There are pockets of the queer community who use the term “Rainbow Person” to refer to anyone who falls under the LGBTQIA2S+ umbrella. Some people in the Rainbow Community feel that using differentiating queer language can sustain the oppressive history of hetero- and cis-normativity (e.g., words like homosexual). I believe the intention of the Rainbow Community is to combat patriarchal oppression through unification.
I was unable to find supportive source materials on the origin of the Rainbow Community’s ideology, and I would like to discuss why I hope it stays that way.
Inclusivity and erasure are not the same.
In the late 19th century, a white politician coined the term “colourblind” to encourage racial equality in the United States. The colourblind model asserted it was possible to overlook skin colour and that doing so would fix racial oppression by unifying people. The colourblind ideology is not only counterproductive, it is a form of racial oppression.
Willfully ignoring a person’s ethnic and cultural background closes the door to discussions about racism and intersectionality. Colourblind theory attempts to erase cultures and assimilate people into being perceived as “normal” or “average.” The problem with this is that humans can’t become willfully colourblind, and everyone raised in a colonial society will have internalized racism. The colourblind theory is great for the majority group because it can neutralize the culpability of oppression. When we consider how pervasive racism and colorism are in society, we can understand that colorblindness is an incredulous philosophy.

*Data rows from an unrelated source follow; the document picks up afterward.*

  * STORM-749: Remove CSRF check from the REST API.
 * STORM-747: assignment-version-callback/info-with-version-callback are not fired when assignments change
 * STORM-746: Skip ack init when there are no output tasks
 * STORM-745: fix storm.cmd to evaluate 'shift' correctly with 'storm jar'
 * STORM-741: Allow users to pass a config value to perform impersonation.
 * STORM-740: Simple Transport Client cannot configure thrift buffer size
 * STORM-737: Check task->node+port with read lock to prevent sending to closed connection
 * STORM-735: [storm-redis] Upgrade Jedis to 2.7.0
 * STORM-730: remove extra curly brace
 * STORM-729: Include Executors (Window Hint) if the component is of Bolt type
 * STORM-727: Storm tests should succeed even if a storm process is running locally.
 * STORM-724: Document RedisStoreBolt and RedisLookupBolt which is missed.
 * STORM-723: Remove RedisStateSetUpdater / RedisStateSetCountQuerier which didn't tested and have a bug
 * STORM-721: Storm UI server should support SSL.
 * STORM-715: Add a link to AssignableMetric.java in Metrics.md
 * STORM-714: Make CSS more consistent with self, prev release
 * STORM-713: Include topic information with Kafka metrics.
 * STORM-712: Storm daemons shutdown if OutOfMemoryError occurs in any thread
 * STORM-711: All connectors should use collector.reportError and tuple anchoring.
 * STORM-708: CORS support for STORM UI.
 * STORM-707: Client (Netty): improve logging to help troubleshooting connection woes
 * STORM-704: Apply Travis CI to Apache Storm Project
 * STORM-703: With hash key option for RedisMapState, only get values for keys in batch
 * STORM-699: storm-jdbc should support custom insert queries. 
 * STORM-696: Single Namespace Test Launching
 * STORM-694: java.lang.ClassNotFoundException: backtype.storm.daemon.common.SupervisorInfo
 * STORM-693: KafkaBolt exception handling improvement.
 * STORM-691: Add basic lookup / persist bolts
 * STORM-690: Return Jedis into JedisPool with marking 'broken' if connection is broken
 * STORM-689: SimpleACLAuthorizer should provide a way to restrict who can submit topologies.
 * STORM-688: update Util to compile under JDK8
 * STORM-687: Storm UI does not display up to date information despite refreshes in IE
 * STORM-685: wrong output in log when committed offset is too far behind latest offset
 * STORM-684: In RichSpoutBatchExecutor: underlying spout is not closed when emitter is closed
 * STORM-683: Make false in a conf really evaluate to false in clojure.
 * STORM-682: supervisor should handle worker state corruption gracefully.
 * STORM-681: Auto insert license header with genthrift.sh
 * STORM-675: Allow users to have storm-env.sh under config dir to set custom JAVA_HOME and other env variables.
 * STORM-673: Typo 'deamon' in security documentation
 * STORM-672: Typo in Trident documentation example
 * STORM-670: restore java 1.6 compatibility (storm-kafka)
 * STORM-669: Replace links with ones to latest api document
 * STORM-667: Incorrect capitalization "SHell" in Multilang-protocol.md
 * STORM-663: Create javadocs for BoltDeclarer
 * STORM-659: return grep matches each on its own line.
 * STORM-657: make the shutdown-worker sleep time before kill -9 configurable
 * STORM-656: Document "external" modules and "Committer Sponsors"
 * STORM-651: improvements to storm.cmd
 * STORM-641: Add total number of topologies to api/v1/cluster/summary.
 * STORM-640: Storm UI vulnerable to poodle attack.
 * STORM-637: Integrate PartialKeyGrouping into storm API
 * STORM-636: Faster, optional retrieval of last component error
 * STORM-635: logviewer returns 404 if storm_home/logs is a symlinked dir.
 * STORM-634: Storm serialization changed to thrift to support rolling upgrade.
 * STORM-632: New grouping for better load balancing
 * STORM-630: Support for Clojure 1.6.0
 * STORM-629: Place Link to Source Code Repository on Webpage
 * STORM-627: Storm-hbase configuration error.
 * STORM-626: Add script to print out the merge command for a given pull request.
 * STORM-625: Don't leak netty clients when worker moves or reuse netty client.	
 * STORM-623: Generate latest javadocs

While I cannot speak on experiences of racialization directly because I am a white person and belong to the dominant racial group, I bring up colourblind theory to draw a parallel. I believe that the “Rainbow Person” ideology is a repackaged colourblind theory for the queer community.
My experiences as a white, queer, transgender man are not comparable to what a Black, lesbian, transgender woman experiences. Even though we are both oppressed by cis-normativity, I have numerous privileges afforded to me because I was born white. I also have male privilege when I am perceived as a cisgender male. It is also more socially acceptable for a person assigned female at birth (AFAB) to be masculine than for a person assigned male at birth (AMAB) to be feminine.
If we discourage each other from using queer words, the intersectionality of our queer experiences is no longer on the table for discussion. If we are all simply “Rainbow People,” I could get away with not acknowledging my privilege. Professor Rory Crath discussed the “Rainbow Community” specifically, stating: “recolonized by the assumptions of sameness (“a rainbow community”), [is] a supposition that precludes the hard work of self/systemic inspection” (Crath 2010, 141).
Some proponents of the “Rainbow Community” believe that binary language (man, woman) and queer words (homosexual, trans woman) are a form of internalized oppression and can be problematic. I believe this perspective is a billowing red flag with the words “Victim-Blaming” written in bold. Michel Foucault’s writing discussed how the word ‘homosexual’ emerged specifically because the dominant group was heterosexual. However, that does not mean the word ‘homosexual’ is problematic. The “Rainbow” philosophy seeks to create an inclusivity illusion by making “Rainbow” a broad enough category to be considered a societal default—similar to how colourblind theory wanted everyone to be seen as humans without racial differentiation.
I have lost my family, I have been homeless several times, and I have experienced much violence because I am transgender. Queer people are disproportionately subject to familial abandonment, poverty, and violence. While cisgender and heterosexual people experience other hardships and oppression, homo- and transphobia are not among them. Unification under a nondescript “Rainbow Identity” is too idealistic to help combat the societal oppression I have faced; similar to how colourblind theory doesn’t help racial oppression.
Discouraging the use of differentiating queer language not only causes erasure on an individual level but also on a mass scale. For example, the Drag community (composed of homosexual, bisexual, queer, and transgender people) rarely gets credited for influencing high fashion and pop music. We do not credit the Black women who inspired the gay men who founded the drag community at all. And the transgender Black women who fronted the social movements that gave queer millennials like me the freedoms it did not afford them? Often forgotten completely. We should not be discouraging differentiating language to promote unification. We should shout “BLACK” “HOMOSEXUAL” and “TRANSGENDER WOMEN” from the rooftops as an apology for the epistemic violence committed.
Language policing is among the great misdirects of modern queer discourse, distracting from real concerns and halting progress by making people hesitant to start conversations. Words like transgender, pansexual, androgynous, and queer do not define or oppress me. They describe the particularities of my life experiences specifically because they come charged with a tangible history of oppression. While I can’t tell you what the priorities of a “Rainbow Person” would be, I can tell you that as a queer person, I am more concerned with personal safety, housing, economic stability, and human rights than I am concerned with assimilating queer language.